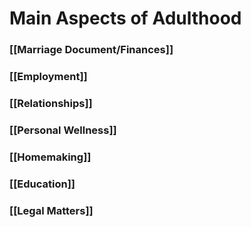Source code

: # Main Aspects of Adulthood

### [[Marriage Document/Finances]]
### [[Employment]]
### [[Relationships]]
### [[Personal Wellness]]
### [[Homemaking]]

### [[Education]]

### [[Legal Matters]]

___

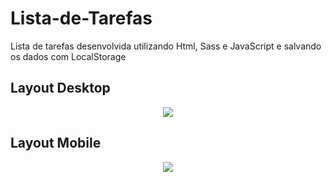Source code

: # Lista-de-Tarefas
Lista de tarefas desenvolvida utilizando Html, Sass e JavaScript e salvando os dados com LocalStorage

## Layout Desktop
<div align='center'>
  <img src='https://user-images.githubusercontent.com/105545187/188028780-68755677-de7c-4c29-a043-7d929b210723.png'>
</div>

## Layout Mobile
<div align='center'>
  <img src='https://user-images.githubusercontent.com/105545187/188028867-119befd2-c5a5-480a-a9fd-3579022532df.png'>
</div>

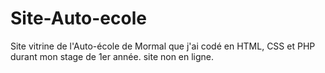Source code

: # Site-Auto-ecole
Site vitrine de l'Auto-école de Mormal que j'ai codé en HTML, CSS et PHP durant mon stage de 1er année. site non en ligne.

___

**PROBLEM TO SOLVE**
From the lines above, copy those that contain the word "https".

**SOLUTION**
  <img src='https://user-images.githubusercontent.com/105545187/188028780-68755677-de7c-4c29-a043-7d929b210723.png'>
  <img src='https://user-images.githubusercontent.com/105545187/188028867-119befd2-c5a5-480a-a9fd-3579022532df.png'>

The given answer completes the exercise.